Intel's Architecture Day 2021 was full of deep-dive disclosures, with this year's topics focusing on the architectural details of the company's forthcoming Alder Lake CPUs that will span from the desktop PC down to ultra-mobile applications by combining two types of cores in a hybrid design, a first for an x86 desktop PC chip. However, unlike other Arm hybrid designs we've seen that are tuned for power efficiency, Intel has tuned its Alder Lake chips for the highest performance possible. Intel claims that Alder Lake's high-performance cores come with an average 19% IPC improvement over the Rocket Lake chips, marking the fastest high-performance core the company has built, and that its new efficiency core offers up to five times the power efficiency of Skylake.
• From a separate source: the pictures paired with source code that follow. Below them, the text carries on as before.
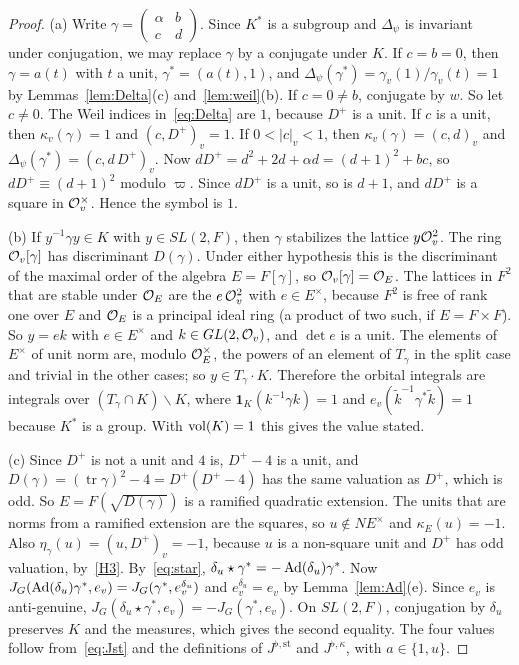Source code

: \begin{proof}
(a) Write $\gamma=\begin{pmatrix}\alpha&b\\c&d\end{pmatrix}$. Since $K^*$ is
a subgroup and $\Delta_\psi$ is invariant under conjugation, we may
replace $\gamma$ by a conjugate under $K$. If $c=b=0$, then
$\gamma=a(t)$ with $t$ a unit, $\gamma^*=(a(t),1)$, and
$\Delta_\psi(\gamma^*)=\gamma_v(1)/\gamma_v(t)=1$ by
Lemmas~\ref{lem:Delta}(c) and~\ref{lem:weil}(b). If $c=0\ne b$, conjugate
by $w$. So let $c\ne0$. The Weil indices in~\eqref{eq:Delta} are $1$,
because $D^+$ is a unit. If $c$ is a unit, then $\kappa_v(\gamma)=1$ and
$(c,D^+)_v=1$. If $0<|c|_v<1$, then $\kappa_v(\gamma)=(c,d)_v$ and
$\Delta_\psi(\gamma^*)=(c,d\,D^+)_v$. Now $dD^+=d^2+2d+\alpha d=(d+1)^2+bc$,
so $dD^+\equiv(d+1)^2$ modulo $\varpi$. Since $dD^+$ is a unit, so is
$d+1$, and $dD^+$ is a square in $\mathcal{O}_v^\times$. Hence the symbol is $1$.

(b) If $y^{-1}\gamma y\in K$ with $y\in SL(2,F)$, then $\gamma$ stabilizes
the lattice $y\mathcal{O}_v^2$. The ring $\mathcal{O}_v[\gamma]$ has discriminant
$D(\gamma)$. Under either hypothesis this is the discriminant of the
maximal order of the algebra $E=F[\gamma]$, so $\mathcal{O}_v[\gamma]=\mathcal{O}_E$. The
lattices in $F^2$ that are stable under $\mathcal{O}_E$ are the $e\,\mathcal{O}_v^2$ with
$e\in E^\times$, because $F^2$ is free of rank one over $E$ and $\mathcal{O}_E$ is
a principal ideal ring (a product of two such, if $E=F\times F$). So
$y=ek$ with $e\in E^\times$ and $k\in GL(2,\mathcal{O}_v)$, and $\det e$ is a
unit. The elements of $E^\times$ of unit norm are, modulo $\mathcal{O}_E^\times$,
the powers of an element of $T_\gamma$ in the split case and trivial in
the other cases; so $y\in T_\gamma\cdot K$. Therefore the orbital
integrals are integrals over $(T_\gamma\cap K)\backslash K$, where
$\mathbf 1_K(k^{-1}\gamma k)=1$ and $e_v(\tilde k^{-1}\gamma^*\tilde k)=1$
because $K^*$ is a group. With $\operatorname{vol}(K)=1$ this gives the value stated.

(c) Since $D^+$ is not a unit and $4$ is, $D^+-4$ is a unit, and
$D(\gamma)=(\operatorname{tr}\gamma)^2-4=D^+(D^+-4)$ has the same
valuation as $D^+$, which is odd. So $E=F(\sqrt{D(\gamma)})$ is a ramified
quadratic extension. The units that are norms from a ramified extension
are the squares, so $u\notin N E^\times$ and $\kappa_E(u)=-1$. Also
$\eta_\gamma(u)=(u,D^+)_v=-1$, because $u$ is a non-square unit and $D^+$
has odd valuation, by~\ref{H3}. By~\eqref{eq:star},
$\delta_u\star\gamma^*=-\operatorname{Ad}(\delta_u)\gamma^*$. Now $J_G(\operatorname{Ad}(\delta_u)
\gamma^*,e_v)=J_G(\gamma^*,e_v^{\delta_u})$ and $e_v^{\delta_u}=e_v$ by
Lemma~\ref{lem:Ad}(e). Since $e_v$ is anti-genuine,
$J_G(\delta_u\star\gamma^*,e_v)=-J_G(\gamma^*,e_v)$. On $SL(2,F)$,
conjugation by $\delta_u$ preserves $K$ and the measures, which gives the
second equality. The four values follow from~\eqref{eq:Jst} and the
definitions of $J^{\flat,\mathrm{st}}$ and $J^{\flat,\kappa}$, with
$a\in\{1,u\}$.


\end{proof}

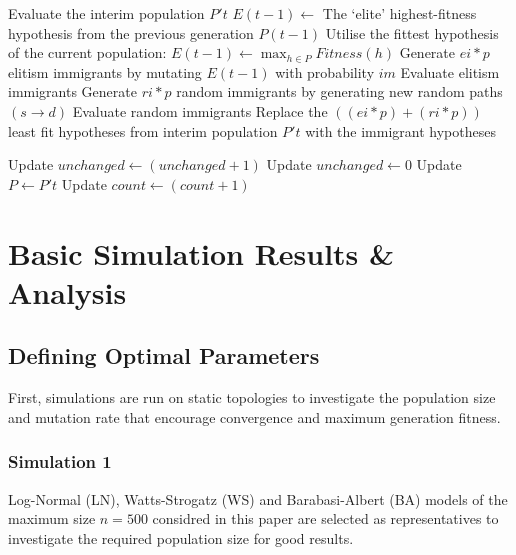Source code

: \documentclass[
	a4paper, %
	10pt, %
	unnumberedsections, %
	twoside, %
]{LTJournalArticle}
\begin{document}
\begin{algorithm}[H]
	\begin{algorithmic}[30]
					\State Evaluate the interim population $P't$
					\State $E(t-1) \leftarrow$ The `elite' highest-fitness hypothesis from the previous generation $P(t-1)$ 
							\State Utilise the fittest hypothesis of the current population: 
							\State $E(t - 1) \leftarrow \max_{h \in P} Fitness(h)$ 
						\EndIf
						\State Generate $ei * p$ elitism immigrants by mutating $E(t-1)$ with probability $im$ 
						\State Evaluate elitism immigrants 
					\EndIf
						\State Generate $ri * p$ random immigrants by generating new random paths \((s \rightarrow d)\) 
						\State Evaluate random immigrants 
					\EndIf
					\State Replace the $((ei * p) + (ri * p))$ least fit hypotheses from interim population $P't$ with the immigrant hypotheses 
					
						\State Update $unchanged \leftarrow (unchanged + 1)$
					\Else 
						\State Update $unchanged \leftarrow 0$ 
					\EndIf
					\State Update $P \leftarrow P't$
					\State Update $count \leftarrow (count + 1)$ 		
	\end{algorithmic}
	\label{alg:higa} 
\end{algorithm}

\section{Basic Simulation Results \& Analysis} 



\subsection{Defining Optimal Parameters} 

First, simulations are run on static topologies to investigate the population size and mutation rate that encourage convergence and maximum generation fitness. 

\subsubsection{Simulation 1} Log-Normal (LN), Watts-Strogatz (WS) and Barabasi-Albert (BA) models of the maximum size \(n = 500\) considred in this paper are selected as representatives to investigate the required population size for good results. 
\end{document}

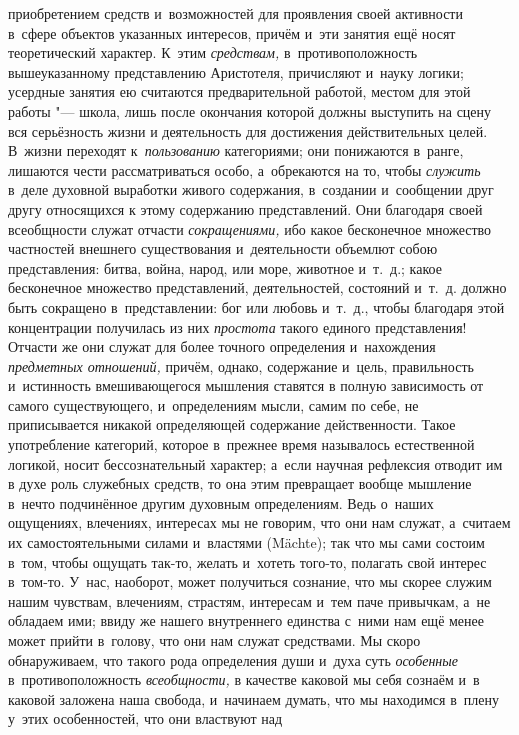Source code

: приобретением средств и~возможностей для проявления своей активности в~сфере
объектов указанных интересов, причём и~эти занятия ещё носят теоретический
характер. К~этим {\em средствам,} в~противоположность вышеуказанному
представлению Аристотеля, причисляют и~науку логики; усердные занятия ею
считаются предварительной работой, местом для этой работы "--- школа, лишь
после окончания которой должны выступить на сцену вся серьёзность жизни и
деятельность для достижения действительных целей. В~жизни переходят
к~{\em пользованию} категориями; они понижаются в~ранге, лишаются чести
рассматриваться особо, а~обрекаются на то, чтобы {\em служить} в~деле духовной
выработки живого содержания, в~создании и~сообщении друг другу относящихся к
этому содержанию представлений. Они благодаря своей всеобщности служат отчасти
{\em сокращениями,} ибо какое бесконечное множество частностей внешнего
существования и~деятельности объемлют собою представления: битва, война, народ,
или море, животное и~т.~д.; какое бесконечное множество представлений,
деятельностей, состояний и~т.~д. должно быть сокращено в~представлении: бог или
любовь и~т.~д., чтобы благодаря этой концентрации получилась из них
{\em простота} такого единого представления! Отчасти же они служат для более
точного определения и~нахождения {\em предметных отношений,} причём, однако,
содержание и~цель, правильность и~истинность вмешивающегося мышления ставятся в
полную зависимость от самого существующего, и~определениям мысли, самим по
себе, не приписывается никакой определяющей содержание действенности. Такое
употребление категорий, которое в~прежнее время называлось естественной
логикой, носит бессознательный характер; а~если научная рефлексия отводит им в
духе роль служебных средств, то она этим превращает вообще мышление в~нечто
подчинённое другим духовным определениям. Ведь о~наших ощущениях, влечениях,
интересах мы не говорим, что они нам служат, а~считаем их самостоятельными
силами и~властями (Mächte); так что мы сами состоим в~том, чтобы ощущать
так-то, желать и~хотеть того-то, полагать свой интерес в~том-то. У~нас,
наоборот, может получиться сознание, что мы скорее служим нашим чувствам,
влечениям, страстям, интересам и~тем паче привычкам, а~не обладаем ими; ввиду
же нашего внутреннего единства с~ними нам ещё менее может прийти в~голову, что
они нам служат средствами. Мы скоро обнаруживаем, что такого рода определения
души и~духа суть {\em особенные} в~противоположность {\em всеобщности,} в
качестве каковой мы себя сознаём и~в каковой заложена наша свобода, и~начинаем
думать, что мы находимся в~плену у~этих особенностей, что они властвуют над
Intel's Alder Lake also supports features like PCIe 5.0 and DDR5 that leapfrog AMD and Apple in connectivity technology and also outstrip Ryzen's core counts in mobile designs, potentially a much-needed win when Alder Lake comes to market in Fall 2021.
Intel also outlined its Sapphire Rapids and IPU processors for data centers, which bring plenty of radical new advances of their own, and shared details about its new Xe Arc Alchemist discrete gaming GPUs for desktops, along with the datacenter-bound Ponte Vecchio and Xe-HPC GPUs, too.
Intel shared plenty of new information about its latest CPU architectures, but we're focusing on Alder Lake in this article. We've put the short list of disclosures here up front, but we'll drill down in greater depth on each topic in its own section below and on the following pages:
- The Alder Lake SoC will span from desktop PCs to ultramobile devices with TDP ratings from 9W to 125W, all built on the Intel 7 process. The desktop PC comes with up to eight Performance (P) cores and eight Efficient (E) cores for a total of 16 cores and 24 threads and up to 30 MB of L3 cache for a single chip.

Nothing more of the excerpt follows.